==== Source data

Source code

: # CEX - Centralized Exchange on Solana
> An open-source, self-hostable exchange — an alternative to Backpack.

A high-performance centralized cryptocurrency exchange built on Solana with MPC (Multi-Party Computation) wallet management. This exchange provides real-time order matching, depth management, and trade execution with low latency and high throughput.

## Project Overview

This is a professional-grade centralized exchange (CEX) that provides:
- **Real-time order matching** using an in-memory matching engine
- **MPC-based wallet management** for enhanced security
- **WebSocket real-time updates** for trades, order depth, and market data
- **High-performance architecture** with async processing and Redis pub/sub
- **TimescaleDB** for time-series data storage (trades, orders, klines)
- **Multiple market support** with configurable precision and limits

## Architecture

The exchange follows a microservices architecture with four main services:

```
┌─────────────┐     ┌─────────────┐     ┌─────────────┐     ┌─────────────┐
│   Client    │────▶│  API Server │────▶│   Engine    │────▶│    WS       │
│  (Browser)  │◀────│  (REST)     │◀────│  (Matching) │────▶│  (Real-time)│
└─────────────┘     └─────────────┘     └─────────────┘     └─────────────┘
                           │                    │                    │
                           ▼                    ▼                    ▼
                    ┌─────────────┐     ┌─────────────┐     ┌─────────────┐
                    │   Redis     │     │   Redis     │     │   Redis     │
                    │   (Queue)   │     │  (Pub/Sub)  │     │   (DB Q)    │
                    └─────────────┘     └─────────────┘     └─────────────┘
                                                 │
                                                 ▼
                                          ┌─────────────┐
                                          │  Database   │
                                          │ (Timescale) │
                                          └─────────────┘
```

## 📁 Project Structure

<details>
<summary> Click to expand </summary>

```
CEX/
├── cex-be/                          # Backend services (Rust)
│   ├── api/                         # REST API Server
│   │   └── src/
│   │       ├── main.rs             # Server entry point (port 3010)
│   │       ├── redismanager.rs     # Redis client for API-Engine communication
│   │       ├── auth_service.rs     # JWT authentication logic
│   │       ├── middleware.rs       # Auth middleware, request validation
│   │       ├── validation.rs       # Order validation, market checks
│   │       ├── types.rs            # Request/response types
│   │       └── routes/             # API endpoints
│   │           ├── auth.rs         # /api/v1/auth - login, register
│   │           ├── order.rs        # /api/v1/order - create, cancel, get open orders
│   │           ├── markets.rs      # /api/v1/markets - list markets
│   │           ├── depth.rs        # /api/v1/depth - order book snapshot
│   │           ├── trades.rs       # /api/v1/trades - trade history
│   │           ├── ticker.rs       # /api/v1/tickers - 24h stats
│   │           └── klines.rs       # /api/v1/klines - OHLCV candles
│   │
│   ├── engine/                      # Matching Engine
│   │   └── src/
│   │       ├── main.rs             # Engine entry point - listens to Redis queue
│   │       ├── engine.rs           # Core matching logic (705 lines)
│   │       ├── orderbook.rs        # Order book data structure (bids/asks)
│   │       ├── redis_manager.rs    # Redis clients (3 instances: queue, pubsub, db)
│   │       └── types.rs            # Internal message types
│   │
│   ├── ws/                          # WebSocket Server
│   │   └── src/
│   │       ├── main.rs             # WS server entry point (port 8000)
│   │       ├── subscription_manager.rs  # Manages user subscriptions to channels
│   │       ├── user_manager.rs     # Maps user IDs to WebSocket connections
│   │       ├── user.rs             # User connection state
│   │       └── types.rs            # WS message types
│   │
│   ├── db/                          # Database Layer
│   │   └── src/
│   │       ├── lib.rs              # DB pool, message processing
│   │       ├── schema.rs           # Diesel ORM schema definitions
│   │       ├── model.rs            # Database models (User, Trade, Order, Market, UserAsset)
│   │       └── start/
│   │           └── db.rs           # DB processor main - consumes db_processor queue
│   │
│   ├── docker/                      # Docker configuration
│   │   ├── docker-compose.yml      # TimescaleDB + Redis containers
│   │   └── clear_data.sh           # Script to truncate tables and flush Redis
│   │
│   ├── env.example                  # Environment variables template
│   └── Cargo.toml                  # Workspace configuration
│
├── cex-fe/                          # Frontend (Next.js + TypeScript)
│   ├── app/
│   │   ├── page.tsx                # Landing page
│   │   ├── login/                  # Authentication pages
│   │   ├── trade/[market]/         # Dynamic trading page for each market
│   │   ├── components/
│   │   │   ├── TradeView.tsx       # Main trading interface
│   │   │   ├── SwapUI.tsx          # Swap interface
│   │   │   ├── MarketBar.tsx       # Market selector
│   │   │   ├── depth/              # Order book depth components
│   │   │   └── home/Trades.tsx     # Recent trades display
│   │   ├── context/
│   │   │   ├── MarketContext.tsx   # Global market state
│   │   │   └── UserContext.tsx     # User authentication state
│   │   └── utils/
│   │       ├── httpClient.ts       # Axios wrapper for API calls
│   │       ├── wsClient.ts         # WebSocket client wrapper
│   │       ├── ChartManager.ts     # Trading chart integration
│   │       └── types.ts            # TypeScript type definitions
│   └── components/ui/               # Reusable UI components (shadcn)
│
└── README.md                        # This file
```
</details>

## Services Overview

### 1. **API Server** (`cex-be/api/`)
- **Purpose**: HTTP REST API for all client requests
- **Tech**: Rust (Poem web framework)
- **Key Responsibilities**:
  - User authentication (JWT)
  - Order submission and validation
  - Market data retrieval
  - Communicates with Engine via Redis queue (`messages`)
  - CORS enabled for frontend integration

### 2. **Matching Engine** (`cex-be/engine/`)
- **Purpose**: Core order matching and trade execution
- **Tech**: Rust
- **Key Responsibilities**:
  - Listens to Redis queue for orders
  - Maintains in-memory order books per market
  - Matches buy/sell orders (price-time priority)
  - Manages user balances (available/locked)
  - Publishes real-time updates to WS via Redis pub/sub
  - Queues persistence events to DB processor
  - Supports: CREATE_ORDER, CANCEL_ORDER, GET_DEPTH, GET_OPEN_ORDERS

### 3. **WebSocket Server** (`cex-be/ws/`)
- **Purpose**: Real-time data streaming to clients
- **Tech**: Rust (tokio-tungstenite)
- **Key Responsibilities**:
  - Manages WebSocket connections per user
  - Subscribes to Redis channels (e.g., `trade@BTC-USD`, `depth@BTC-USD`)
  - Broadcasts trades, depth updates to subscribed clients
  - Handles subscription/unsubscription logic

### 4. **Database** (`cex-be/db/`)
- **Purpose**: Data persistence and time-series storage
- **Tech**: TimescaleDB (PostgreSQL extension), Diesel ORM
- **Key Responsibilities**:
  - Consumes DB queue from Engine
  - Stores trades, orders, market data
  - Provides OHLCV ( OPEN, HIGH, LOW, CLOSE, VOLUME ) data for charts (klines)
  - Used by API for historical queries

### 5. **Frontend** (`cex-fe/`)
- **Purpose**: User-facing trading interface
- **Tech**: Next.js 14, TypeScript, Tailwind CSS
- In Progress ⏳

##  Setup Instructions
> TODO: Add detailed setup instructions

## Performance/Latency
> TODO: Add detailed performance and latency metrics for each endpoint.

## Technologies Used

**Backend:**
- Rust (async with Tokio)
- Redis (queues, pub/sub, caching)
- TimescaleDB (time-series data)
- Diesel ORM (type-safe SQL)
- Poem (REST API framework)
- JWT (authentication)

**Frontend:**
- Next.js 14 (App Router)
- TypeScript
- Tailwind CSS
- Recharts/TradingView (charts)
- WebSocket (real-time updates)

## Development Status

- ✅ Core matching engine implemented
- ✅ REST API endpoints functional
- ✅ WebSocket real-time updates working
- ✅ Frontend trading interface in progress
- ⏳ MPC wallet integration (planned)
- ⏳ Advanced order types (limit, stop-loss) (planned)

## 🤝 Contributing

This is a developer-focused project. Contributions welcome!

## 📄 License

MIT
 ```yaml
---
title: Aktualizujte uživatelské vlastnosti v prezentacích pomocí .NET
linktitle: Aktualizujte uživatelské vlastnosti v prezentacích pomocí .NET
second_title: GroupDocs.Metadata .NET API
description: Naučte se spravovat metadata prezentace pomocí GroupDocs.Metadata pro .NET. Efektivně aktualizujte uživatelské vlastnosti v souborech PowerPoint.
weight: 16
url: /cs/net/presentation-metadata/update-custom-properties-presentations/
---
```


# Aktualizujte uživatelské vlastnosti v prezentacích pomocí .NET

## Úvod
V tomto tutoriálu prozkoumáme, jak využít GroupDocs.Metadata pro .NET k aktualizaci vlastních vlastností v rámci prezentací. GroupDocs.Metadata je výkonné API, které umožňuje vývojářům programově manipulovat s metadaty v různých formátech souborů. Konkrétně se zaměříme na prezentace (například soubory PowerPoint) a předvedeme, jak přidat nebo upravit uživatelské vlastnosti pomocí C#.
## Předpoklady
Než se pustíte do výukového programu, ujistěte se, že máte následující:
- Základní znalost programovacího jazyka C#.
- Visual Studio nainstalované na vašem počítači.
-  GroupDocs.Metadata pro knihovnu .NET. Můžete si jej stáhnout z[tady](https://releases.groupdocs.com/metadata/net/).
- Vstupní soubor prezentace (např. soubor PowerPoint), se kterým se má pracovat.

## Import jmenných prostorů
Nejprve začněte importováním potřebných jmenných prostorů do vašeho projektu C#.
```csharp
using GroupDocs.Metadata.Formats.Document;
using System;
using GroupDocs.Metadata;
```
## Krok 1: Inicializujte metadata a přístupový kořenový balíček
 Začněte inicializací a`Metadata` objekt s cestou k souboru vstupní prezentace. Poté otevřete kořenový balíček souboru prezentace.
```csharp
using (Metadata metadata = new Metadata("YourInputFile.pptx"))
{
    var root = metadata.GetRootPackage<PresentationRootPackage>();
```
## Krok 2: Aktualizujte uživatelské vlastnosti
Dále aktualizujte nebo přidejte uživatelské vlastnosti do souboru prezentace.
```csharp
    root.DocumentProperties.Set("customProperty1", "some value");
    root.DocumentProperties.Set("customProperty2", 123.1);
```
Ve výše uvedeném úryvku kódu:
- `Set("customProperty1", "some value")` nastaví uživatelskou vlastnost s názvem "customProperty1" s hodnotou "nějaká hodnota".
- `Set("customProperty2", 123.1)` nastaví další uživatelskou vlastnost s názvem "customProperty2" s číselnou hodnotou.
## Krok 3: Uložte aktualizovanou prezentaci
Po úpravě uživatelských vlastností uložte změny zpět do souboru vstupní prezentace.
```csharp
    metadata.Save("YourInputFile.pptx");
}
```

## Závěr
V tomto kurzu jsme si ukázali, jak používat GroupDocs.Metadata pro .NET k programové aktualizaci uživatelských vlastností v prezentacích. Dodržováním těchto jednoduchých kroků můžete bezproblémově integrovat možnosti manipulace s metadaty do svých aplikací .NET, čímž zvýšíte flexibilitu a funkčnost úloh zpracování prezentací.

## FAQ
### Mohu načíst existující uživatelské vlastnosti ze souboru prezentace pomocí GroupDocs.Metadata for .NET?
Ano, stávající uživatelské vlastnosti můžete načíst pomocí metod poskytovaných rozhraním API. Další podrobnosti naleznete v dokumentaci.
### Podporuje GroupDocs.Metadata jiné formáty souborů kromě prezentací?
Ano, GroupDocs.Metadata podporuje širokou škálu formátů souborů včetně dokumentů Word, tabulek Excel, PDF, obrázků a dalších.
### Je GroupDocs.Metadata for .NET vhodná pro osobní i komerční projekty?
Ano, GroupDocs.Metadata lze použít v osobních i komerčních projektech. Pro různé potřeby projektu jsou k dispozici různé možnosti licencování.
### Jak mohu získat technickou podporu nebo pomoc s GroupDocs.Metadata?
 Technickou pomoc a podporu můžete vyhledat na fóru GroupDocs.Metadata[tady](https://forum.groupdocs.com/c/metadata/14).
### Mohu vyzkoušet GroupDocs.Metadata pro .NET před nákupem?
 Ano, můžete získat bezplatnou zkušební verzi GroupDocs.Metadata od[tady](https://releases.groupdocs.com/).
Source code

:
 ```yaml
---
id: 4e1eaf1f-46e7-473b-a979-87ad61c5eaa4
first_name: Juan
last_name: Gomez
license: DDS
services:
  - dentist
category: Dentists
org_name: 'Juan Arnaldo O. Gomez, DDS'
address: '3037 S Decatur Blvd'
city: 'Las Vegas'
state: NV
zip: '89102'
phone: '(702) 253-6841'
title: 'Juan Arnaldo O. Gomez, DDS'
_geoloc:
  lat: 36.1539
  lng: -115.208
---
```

========

**Task details:** Lines from the entries that contain the string "each" are what must be copied.

**Expected answer:**
│   │   ├── trade/[market]/         # Dynamic trading page for each market
> TODO: Add detailed performance and latency metrics for each endpoint.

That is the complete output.